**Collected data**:
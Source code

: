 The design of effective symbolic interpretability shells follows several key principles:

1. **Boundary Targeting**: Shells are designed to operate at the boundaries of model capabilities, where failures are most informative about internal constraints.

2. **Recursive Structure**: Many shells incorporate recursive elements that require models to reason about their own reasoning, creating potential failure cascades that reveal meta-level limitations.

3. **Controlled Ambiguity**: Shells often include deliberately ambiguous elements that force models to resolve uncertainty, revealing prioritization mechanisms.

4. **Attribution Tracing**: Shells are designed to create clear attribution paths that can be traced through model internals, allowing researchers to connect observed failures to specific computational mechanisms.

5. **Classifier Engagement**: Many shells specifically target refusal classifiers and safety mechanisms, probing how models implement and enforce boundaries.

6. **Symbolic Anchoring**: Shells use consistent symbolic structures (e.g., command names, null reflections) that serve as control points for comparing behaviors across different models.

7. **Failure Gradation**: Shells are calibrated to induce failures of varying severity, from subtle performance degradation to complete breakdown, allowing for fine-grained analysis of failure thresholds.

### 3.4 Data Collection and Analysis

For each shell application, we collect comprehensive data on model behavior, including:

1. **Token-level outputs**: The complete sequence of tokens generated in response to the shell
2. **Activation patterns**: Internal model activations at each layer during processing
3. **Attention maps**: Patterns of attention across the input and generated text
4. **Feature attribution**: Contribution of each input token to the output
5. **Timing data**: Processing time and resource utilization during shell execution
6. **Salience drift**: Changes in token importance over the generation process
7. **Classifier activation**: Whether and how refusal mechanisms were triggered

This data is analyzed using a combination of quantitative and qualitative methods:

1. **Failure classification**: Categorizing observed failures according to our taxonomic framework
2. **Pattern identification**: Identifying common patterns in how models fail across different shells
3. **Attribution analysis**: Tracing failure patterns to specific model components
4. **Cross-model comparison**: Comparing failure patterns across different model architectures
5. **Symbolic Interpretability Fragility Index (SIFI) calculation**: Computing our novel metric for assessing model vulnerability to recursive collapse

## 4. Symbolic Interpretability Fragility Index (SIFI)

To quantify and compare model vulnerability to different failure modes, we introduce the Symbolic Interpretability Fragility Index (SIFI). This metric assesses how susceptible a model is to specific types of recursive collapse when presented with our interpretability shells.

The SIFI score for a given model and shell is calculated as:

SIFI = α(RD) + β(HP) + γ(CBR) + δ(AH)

**Exercise description**:
Look back at the entries above. Retype the line with "4. **Attribution Tracing**: Shells", the line with "For each shell", and all lines in between.

**Solved problem**:
4. **Attribution Tracing**: Shells are designed to create clear attribution paths that can be traced through model internals, allowing researchers to connect observed failures to specific computational mechanisms.

5. **Classifier Engagement**: Many shells specifically target refusal classifiers and safety mechanisms, probing how models implement and enforce boundaries.

6. **Symbolic Anchoring**: Shells use consistent symbolic structures (e.g., command names, null reflections) that serve as control points for comparing behaviors across different models.

7. **Failure Gradation**: Shells are calibrated to induce failures of varying severity, from subtle performance degradation to complete breakdown, allowing for fine-grained analysis of failure thresholds.

### 3.4 Data Collection and Analysis

For each shell application, we collect comprehensive data on model behavior, including:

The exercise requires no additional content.